Mataram (ANTARA) - Penahanan tiga mantan pejabat Badan Pendapatan Daerah Lombok Tengah menjadi titik penting dalam pembenahan tata kelola insentif Pajak Penerangan Jalan PPJ. 

Langkah Kejaksaan Negeri Lombok Tengah itu menutup bab penyelidikan awal sekaligus membuka perdebatan baru tentang akuntabilitas pengelolaan pendapatan daerah. 

Temuan BPKP mengenai kerugian negara sementara sebesar Rp1,8 miliar menunjukkan bahwa persoalan ini bukan sekadar penyimpangan administratif, melainkan gejala dari celah struktural yang telah lama dibiarkan.

Insentif kinerja pada dasarnya dirancang sebagai pendorong peningkatan pendapatan. Pada skema PPJ, target sekitar Rp1,4 miliar per bulan dievaluasi setiap triwulan, dengan mekanisme pencairan insentif mengikuti capaian. 

Namun, penyidikan menunjukkan adanya penyaluran yang tidak sesuai regulasi, bahkan dipandang memenuhi unsur perbuatan melawan hukum. 

Ketidaktepatan dokumen dasar, ketidakjelasan tenggat pembayaran, serta penyusunan nota kesepahaman yang muncul belakangan memperlihatkan lemahnya disiplin tata kelola.

Fenomena ini bukan kasus tunggal. Di banyak daerah, mekanisme insentif kerap menjadi ruang abu-abu yang multitafsir. Ketika aturan tidak diperbarui, dokumentasi tidak lengkap, dan pengawasan internal lemah, maka celah penyimpangan tumbuh seiring waktu. 

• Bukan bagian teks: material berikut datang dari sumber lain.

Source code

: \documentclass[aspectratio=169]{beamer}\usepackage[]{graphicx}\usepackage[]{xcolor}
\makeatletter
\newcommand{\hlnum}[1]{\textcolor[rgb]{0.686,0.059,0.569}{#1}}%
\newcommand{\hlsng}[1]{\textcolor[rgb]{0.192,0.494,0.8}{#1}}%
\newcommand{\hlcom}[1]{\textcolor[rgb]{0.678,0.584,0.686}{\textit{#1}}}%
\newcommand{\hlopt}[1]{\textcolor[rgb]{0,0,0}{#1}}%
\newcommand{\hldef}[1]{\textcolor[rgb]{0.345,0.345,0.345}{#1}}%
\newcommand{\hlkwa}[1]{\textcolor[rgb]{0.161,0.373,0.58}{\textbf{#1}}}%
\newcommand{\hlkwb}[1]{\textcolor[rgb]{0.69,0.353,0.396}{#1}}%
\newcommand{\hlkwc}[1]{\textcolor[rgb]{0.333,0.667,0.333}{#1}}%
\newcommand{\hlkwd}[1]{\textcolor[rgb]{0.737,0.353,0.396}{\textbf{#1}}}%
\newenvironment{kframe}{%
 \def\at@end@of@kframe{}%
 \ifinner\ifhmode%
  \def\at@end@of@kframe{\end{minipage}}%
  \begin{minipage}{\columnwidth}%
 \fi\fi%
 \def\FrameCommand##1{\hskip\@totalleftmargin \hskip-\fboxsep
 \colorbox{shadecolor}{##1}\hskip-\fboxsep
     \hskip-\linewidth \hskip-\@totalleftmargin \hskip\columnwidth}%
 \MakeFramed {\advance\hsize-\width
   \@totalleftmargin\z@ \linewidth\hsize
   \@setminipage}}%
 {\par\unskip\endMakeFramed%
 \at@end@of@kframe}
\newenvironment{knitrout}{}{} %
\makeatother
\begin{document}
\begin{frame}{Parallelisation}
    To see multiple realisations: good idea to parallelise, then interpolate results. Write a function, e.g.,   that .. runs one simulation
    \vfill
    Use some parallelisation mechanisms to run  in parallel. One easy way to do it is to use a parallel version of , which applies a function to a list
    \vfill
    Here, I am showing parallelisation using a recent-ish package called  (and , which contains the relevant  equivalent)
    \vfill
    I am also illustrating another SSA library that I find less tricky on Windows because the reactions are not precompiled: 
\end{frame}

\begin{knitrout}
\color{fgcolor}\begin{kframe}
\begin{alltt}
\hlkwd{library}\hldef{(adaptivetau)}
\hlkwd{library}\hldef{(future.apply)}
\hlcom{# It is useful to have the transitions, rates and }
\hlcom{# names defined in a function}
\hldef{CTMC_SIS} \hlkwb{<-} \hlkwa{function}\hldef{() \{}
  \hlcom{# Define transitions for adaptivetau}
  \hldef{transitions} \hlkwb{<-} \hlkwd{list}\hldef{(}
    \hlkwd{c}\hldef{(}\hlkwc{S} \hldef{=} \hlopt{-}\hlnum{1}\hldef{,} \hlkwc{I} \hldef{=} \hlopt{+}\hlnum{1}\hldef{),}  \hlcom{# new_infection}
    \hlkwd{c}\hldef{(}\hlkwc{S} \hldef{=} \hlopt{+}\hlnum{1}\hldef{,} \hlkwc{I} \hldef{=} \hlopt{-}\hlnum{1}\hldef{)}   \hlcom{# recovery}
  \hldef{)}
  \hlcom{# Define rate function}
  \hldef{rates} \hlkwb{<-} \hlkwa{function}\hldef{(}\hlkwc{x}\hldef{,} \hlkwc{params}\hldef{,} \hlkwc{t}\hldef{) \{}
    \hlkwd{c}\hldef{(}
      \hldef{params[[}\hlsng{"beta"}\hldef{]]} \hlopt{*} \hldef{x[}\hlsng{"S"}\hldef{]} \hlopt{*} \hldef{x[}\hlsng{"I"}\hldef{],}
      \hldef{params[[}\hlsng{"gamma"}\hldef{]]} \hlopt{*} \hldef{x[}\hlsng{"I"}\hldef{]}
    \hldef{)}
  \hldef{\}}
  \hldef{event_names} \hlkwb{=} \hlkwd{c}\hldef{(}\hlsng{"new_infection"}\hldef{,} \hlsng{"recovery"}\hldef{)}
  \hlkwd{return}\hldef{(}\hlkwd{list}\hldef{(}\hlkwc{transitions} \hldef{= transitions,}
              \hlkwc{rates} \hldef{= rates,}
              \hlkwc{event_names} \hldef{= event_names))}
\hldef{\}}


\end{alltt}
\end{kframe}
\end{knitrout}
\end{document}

Pemeriksaan puluhan saksi dalam perkara PPJ Lombok Tengah memperlihatkan bahwa persoalan ini tidak hanya melibatkan satu-dua pejabat, tetapi berkaitan dengan pola sistemik pengelolaan insentif yang berlangsung selama bertahun-tahun.

Skema insentif semestinya berdiri di atas tiga pilar: regulasi yang kuat, pengawasan melekat, dan transparansi. Tanpa itu, insentif justru berubah menjadi ruang kelonggaran yang rentan dimanfaatkan. 

Kasus PPJ membuktikan bahwa ketika mekanisme pembayaran tidak mengikuti aturan, ketika dokumen tidak menjadi pijakan utama, dan ketika transparansi tidak menjadi budaya, maka ruang gelap pengelolaan pendapatan publik tak terhindarkan.

Penegakan hukum terhadap LK, J, dan LBS tentu menjadi langkah awal yang penting. Namun persoalan ini tidak dapat selesai hanya dengan proses pidana. 

Lebih mendasar, pemerintah daerah perlu segera menata ulang regulasi yang mengatur insentif—mulai dari penetapan dasar hukum, mekanisme pencairan, batasan kewenangan, hingga penyimpanan dokumen. 

Nota kesepahaman dengan pihak ketiga seperti PLN harus disusun sejak awal dan menjadi bagian dari kontrol publik.

Pengawasan internal pun harus bergeser dari model reaktif menjadi proaktif. Inspektorat daerah perlu hadir sebagai pendeteksi dini, bukan sekadar pemeriksa setelah pelanggaran terjadi. 

Setiap anomali pola pembayaran dan tren penyimpangan harus dapat terbaca lebih awal melalui sistem digital yang terintegrasi.

Transparansi juga menjadi kebutuhan mendesak. Informasi tentang besaran insentif, penerima, dan mekanisme pencairan perlu dibuka kepada publik untuk memperkuat kepercayaan. PPJ adalah layanan dasar; setiap rupiah yang dialokasikan untuk penerangannya adalah hak masyarakat. 

Ketika dana insentif ini disalahgunakan, yang hilang bukan hanya uang negara, tetapi juga rasa percaya warga terhadap tata kelola pemerintahan.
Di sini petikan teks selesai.